Being AI-native means restructuring how you approach problems based on what these tools now make possible. It's a mindset shift before it's a technical one.
Here's an example from our own work:
While building Padel Browser, our intelligence platform for the up-and-coming padel industry, we needed data on hundreds of padel clubs including reviews, amenities, ceiling heights, locations, and more. If we took a traditional approach, that would have required at least three weeks of very manual research and data entry.
We knew there had to be a better way, so we asked ourselves: how can we automate this so AI does it for us overnight?
The answer was to build agents that spin up headless browsers, research each club, extract and structure the data, populate our maps, and generate SEO-optimized pages, in groups of agentic sessions lasting multiple hours each.

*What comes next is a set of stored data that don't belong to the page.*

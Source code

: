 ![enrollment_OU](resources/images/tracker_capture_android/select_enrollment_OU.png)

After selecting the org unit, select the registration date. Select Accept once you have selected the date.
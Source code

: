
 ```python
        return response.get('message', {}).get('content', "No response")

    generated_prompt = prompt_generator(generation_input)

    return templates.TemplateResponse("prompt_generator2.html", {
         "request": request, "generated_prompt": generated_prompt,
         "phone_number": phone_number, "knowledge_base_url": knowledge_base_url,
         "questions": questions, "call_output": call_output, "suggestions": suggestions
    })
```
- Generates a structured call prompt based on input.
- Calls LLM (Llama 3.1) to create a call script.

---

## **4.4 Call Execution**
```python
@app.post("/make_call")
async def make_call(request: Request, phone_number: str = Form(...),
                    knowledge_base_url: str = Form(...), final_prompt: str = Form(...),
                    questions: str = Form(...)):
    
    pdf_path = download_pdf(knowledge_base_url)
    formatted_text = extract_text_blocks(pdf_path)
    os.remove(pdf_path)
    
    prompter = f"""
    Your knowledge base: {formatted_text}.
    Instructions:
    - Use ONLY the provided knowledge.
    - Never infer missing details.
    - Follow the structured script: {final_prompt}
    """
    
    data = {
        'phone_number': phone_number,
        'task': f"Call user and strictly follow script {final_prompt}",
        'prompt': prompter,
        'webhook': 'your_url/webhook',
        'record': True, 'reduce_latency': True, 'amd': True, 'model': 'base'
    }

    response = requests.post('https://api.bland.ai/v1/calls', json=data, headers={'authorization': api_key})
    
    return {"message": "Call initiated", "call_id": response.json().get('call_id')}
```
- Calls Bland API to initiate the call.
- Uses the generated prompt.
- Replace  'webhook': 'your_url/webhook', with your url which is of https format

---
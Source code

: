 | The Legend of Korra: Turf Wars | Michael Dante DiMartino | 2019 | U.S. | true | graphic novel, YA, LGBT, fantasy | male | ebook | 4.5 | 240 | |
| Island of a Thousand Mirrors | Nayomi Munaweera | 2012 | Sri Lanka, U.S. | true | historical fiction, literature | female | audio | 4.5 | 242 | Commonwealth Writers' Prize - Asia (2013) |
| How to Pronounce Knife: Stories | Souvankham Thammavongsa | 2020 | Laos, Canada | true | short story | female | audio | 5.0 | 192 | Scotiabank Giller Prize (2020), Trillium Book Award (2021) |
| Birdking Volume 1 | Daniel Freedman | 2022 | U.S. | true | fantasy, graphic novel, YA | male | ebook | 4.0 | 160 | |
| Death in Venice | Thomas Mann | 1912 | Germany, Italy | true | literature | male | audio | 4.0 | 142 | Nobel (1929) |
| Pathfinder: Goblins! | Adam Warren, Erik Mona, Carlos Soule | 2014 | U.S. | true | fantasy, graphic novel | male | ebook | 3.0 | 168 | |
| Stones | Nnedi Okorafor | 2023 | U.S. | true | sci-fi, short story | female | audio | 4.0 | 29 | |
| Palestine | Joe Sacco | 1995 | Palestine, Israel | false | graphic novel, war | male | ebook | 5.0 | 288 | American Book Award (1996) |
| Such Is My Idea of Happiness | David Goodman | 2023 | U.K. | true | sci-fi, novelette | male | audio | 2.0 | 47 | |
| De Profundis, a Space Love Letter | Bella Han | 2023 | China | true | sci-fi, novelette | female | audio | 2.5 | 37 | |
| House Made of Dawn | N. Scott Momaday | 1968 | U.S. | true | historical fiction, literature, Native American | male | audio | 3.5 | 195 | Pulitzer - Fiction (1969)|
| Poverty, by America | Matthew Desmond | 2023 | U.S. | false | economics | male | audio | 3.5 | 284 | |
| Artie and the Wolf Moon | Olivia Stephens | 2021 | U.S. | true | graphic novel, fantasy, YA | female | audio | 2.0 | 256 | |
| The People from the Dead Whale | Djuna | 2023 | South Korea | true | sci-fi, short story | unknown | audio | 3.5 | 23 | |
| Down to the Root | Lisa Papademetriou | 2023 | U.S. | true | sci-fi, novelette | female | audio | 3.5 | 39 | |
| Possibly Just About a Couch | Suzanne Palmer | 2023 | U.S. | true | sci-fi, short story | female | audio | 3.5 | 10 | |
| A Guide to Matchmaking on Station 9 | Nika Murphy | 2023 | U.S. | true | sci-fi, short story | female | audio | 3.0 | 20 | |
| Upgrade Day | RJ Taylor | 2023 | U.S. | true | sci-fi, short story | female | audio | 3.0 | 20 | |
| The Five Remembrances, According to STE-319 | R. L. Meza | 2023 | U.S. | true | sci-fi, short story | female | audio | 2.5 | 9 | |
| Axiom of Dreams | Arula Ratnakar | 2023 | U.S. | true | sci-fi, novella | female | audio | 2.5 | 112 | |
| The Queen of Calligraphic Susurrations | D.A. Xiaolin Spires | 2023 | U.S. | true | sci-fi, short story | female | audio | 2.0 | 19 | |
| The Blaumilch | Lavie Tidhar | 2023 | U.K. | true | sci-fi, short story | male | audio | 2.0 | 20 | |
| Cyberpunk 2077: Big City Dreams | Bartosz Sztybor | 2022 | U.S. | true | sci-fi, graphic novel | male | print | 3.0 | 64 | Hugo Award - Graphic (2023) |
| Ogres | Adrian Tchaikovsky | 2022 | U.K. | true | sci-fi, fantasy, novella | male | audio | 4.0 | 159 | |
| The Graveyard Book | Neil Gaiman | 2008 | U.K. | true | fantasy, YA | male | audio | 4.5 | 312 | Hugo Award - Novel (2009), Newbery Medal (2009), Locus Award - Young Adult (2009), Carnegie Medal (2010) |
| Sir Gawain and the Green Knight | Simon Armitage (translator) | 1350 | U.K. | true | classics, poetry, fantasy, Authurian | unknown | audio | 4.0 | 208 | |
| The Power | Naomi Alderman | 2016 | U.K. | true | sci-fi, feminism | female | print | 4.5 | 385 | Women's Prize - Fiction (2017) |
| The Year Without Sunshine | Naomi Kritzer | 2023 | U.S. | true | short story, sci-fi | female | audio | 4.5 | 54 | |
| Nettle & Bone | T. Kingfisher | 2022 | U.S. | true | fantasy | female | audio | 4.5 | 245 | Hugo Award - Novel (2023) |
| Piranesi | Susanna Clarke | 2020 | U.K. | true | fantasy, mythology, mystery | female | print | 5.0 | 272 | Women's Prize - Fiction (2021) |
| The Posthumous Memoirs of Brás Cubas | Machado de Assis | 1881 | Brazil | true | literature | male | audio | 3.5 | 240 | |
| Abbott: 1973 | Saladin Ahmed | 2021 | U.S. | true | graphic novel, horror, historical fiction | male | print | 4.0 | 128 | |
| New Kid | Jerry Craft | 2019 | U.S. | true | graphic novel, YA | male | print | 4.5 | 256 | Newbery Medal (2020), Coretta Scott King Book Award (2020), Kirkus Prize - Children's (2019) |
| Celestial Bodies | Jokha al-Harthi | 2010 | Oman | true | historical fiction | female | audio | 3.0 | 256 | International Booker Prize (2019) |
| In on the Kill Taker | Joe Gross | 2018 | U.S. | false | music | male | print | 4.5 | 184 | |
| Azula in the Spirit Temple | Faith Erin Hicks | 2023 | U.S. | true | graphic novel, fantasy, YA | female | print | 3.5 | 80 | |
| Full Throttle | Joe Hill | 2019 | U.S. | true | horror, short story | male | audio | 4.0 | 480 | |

This is a development strategy that didn’t even exist 1 year ago, but we’ve completely shifted our processes to optimize for what the tech allows for today.
The outcome is the same, but it’s a completely different operating model, and one that saves us A LOT of time.
What Does AI-Native Mean to You?
So as you hear highlights from Davos and Elon Musk talking about aliens (which he did), we encourage you to think about how embracing AI might improve your work and actually impact your day-to-day.

Robots and aliens and Musk, oh my!
Here are three ways to become more AI-native in your life:
Start with friction, not features. Look for work that's slow, repetitive, or mentally draining. The first step is to recognize that there can be a better way.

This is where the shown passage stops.